Data items
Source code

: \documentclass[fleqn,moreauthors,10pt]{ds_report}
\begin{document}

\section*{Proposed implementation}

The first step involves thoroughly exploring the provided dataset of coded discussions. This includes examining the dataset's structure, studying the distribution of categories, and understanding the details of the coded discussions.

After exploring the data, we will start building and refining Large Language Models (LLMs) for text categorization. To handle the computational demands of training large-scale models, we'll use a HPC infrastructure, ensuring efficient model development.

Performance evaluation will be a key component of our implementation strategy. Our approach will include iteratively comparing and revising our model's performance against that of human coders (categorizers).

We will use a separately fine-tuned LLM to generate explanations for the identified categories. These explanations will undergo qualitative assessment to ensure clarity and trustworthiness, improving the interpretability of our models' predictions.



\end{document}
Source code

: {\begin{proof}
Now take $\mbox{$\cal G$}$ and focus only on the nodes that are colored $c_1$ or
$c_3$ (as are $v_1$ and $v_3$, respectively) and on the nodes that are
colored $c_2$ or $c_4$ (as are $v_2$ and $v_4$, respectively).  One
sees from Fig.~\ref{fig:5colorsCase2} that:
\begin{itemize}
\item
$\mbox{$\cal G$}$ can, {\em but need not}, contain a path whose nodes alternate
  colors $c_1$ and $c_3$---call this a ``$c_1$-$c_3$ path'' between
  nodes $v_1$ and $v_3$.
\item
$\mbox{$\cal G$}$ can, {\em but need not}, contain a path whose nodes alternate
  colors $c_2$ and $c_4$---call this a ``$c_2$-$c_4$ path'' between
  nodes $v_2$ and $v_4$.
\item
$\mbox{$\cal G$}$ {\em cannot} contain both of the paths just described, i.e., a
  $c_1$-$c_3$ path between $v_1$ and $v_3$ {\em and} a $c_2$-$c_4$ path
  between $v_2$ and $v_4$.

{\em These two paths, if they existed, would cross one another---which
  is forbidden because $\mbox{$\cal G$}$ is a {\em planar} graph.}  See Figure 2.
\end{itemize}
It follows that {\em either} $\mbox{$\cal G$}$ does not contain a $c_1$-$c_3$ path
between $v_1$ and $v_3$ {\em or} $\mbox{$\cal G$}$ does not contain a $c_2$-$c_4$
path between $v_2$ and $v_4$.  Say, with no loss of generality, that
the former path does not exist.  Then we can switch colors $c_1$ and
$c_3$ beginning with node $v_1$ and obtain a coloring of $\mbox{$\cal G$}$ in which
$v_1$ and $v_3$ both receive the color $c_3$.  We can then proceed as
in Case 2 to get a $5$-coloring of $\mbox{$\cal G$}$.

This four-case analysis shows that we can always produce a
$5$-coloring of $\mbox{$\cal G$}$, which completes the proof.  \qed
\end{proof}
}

## Brief
Reproduce, word for word, every line starting at the line that contains "colors $c_2$ and" and ending with the final line of the entries.

## Exercise output
  colors $c_2$ and $c_4$---call this a ``$c_2$-$c_4$ path'' between
  nodes $v_2$ and $v_4$.
\item
$\mbox{$\cal G$}$ {\em cannot} contain both of the paths just described, i.e., a
  $c_1$-$c_3$ path between $v_1$ and $v_3$ {\em and} a $c_2$-$c_4$ path
  between $v_2$ and $v_4$.

{\em These two paths, if they existed, would cross one another---which
  is forbidden because $\mbox{$\cal G$}$ is a {\em planar} graph.}  See Figure 2.
\end{itemize}
It follows that {\em either} $\mbox{$\cal G$}$ does not contain a $c_1$-$c_3$ path
between $v_1$ and $v_3$ {\em or} $\mbox{$\cal G$}$ does not contain a $c_2$-$c_4$
path between $v_2$ and $v_4$.  Say, with no loss of generality, that
the former path does not exist.  Then we can switch colors $c_1$ and
$c_3$ beginning with node $v_1$ and obtain a coloring of $\mbox{$\cal G$}$ in which
$v_1$ and $v_3$ both receive the color $c_3$.  We can then proceed as
in Case 2 to get a $5$-coloring of $\mbox{$\cal G$}$.

This four-case analysis shows that we can always produce a
$5$-coloring of $\mbox{$\cal G$}$, which completes the proof.  \qed
\end{proof}
}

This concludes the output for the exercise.